I can imagine with what secret veneration a young writer, just beginning, must have regarded Turgenieff at that time, and all the more because Ivan Sergeyevitch was a great friend of my father's elder and beloved brother Nikolai.
I do not like to assert it positively, but it seems to me that just as Turgenieff was unwilling to confine himself to "merely friendly relations," so my father also felt too warmly toward Ivan Sergeyevitch, and that was the very reason why they could never meet without disagreeing and quarreling. In confirmation of what I say here is a passage from a letter written by V. Botkin, a close friend of my father's and of Ivan Sergeyevitch's, to A. A. Fet, written immediately after their quarrel:
I think that Tolstoy really has a passionately affectionate nature and he would like to love Turgenieff in the warmest way possible; but unfortunately his impulsive feeling encounters nothing but a kindly, good-natured indifference, and he can by no means reconcile himself to that.
Turgenieff himself said that when they first came to know each other my father dogged his heels "like a woman in love," and at one time he used to avoid him, because he was afraid of his spirit of opposition.
My father was perhaps irritated by the slightly patronizing tone which Turgenieff adopted from the very outset of their acquaintance; and Turgenieff was irritated by my father's "crankiness," which distracted him from "his proper metier, literature."
In 1870, before the date of the quarrel, Turgenieff wrote to Fet:
"Lyoff Tolstoy continues to play the crank. It was evidently written in his stars. When will he turn his last somersault and stand on his feet at last?"
Turgenieff was just the same about my father's "Confession," which he read not long before his death.
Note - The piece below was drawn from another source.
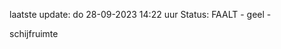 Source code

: laatste update: 
do 28-09-2023 14:22   uur 
Status: FAALT - geel - 
<div class="service Y">schijfruimte</div>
Having promised to read it, "to try to understand it," and "not to lose my temper," he "started to write a long letter in answer to the 'Confession,' but never finished it... for fear of becoming disputatious."
In a letter to D. V. Grigorevitch he called the book, which was based, in his opinion, on false premises, "a denial of all live human life" and "a new sort of Nihilism."
It is evident that even then Turgenieff did not understand what a mastery my father's new philosophy of life had obtained over him, and he was inclined to attribute his enthusiasm along with the rest to the same perpetual "crankinesses" and "somersaults" to which he had formerly attributed his interest in school-teaching, agriculture, the publication of a paper, and so forth.